Muslim leaders ask Duterte to defer law criminalizing child marriage

/ 04:35 AM January 10, 2022

DAVAO CITY, Davao del Sur, Philippines — Muslim leaders in Mindanao appealed to President Rodrigo Duterte to defer the recently signed law criminalizing child marriage across the country as the practice is an integral part of their culture.

A day after a copy of Republic Act No. 11596, also known as An Act Prohibiting the Practice of Child Marriage and Imposing Penalties, was released on Thursday, a resolution was passed by the Bangsamoro Transition Authority (BTA), the interim governing body of the Bangsamoro Autonomous Region of Muslim Mindanao (BARMM), appealing to the President to stop the implementation of the law.

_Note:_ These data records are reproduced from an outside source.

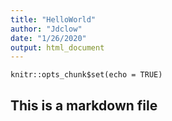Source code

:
 ```yaml
---
title: "HelloWorld"
author: "Jdclow"
date: "1/26/2020"
output: html_document
---
```


```{r setup, include=FALSE}
knitr::opts_chunk$set(echo = TRUE)
```

## This is a markdown file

“We are asking the President to reconsider it and veto the law,” BARMM Labor and Employment Minister Romeo Sema told the Inquirer by phone on Sunday.

The new law signed by the President on Dec. 10 recognizes the need to abolish all traditional and cultural practices and structures that perpetuate discrimination, abuse, and exploitation of children, such as the practice of child marriage. Violators, including those who fixed, facilitated, or arranged child marriage, will be faced with a fine of at least P40,000 and a jail term of up to 12 years.


“The state recognizes the role of women in nation-building and shall therefore protect and promote their empowerment. This entails the abolition of the unequal structures and practices that perpetuate discrimination and inequality,” the law read.

Age of puberty

But Sema said the BTA believed otherwise.

“It’s culture. It is very hard to change,” he said, referring to Muslim men and women getting married at an early age.

Anwar Emblawa, a Muslim leader in Shariff Aguak town in Maguindanao, also said that in Islam, women were allowed to get married after they reached the stage of puberty.

“In Islam, there is no fixed age [for girls] to get married. As long as a girl reaches the age of puberty, [she and her husband] are allowed to get married,” he said.

In November 2015, as the then-proposed law was being deliberated, a fatwa, or formal legal opinion, signed by Abuhuraira Udasan, mufti of the Dar-al-ifta Bangsamoro, was endorsed clarifying the issues of early and forced marriage in the context of Islam, urging Filipino Muslim youth to “get married when the necessary conditions are met.”

The fatwa also clarified that the urgency was not applicable to the prepuberty or childhood stage, stressing that “Islam does not precisely fix any marriageable age” and in instances where the bride is under 18 years old, the couple can practice contraception to delay pregnancy.


Huge win

Globally, the Philippines ranks 12th in terms of the absolute number of child marriages and unions, with one in every six girls getting married before reaching their 18th year, according to the Philippine Commission on Women (PCW), a group advocating for the rights of women that welcomed the new measure.

“The law finally recognizes child marriage as a crime across the Philippines. It addresses legal gaps that allow this practice that threatens the health, well-being and development of children. With this enactment, we can protect girls from being trapped in an unwanted marriage, early pregnancy, violence, and other violations to their human rights and dignity,” said lawyer Kristine Rosary Yuzon-Chaves, PCW executive director.

Noraida Abo, the executive director of UnYPhil-Women, an organization based in Lanao del Sur province, instead urged the Bangsamoro leadership to support the law to protect Muslim girls from being forced into marriage.

“Ending child, early, and forced marriages is a huge win for the future of our Bangsamoro children,” Abo said. “We are one step closer to achieving our goal where we put an end to Bangsamoro children having children.”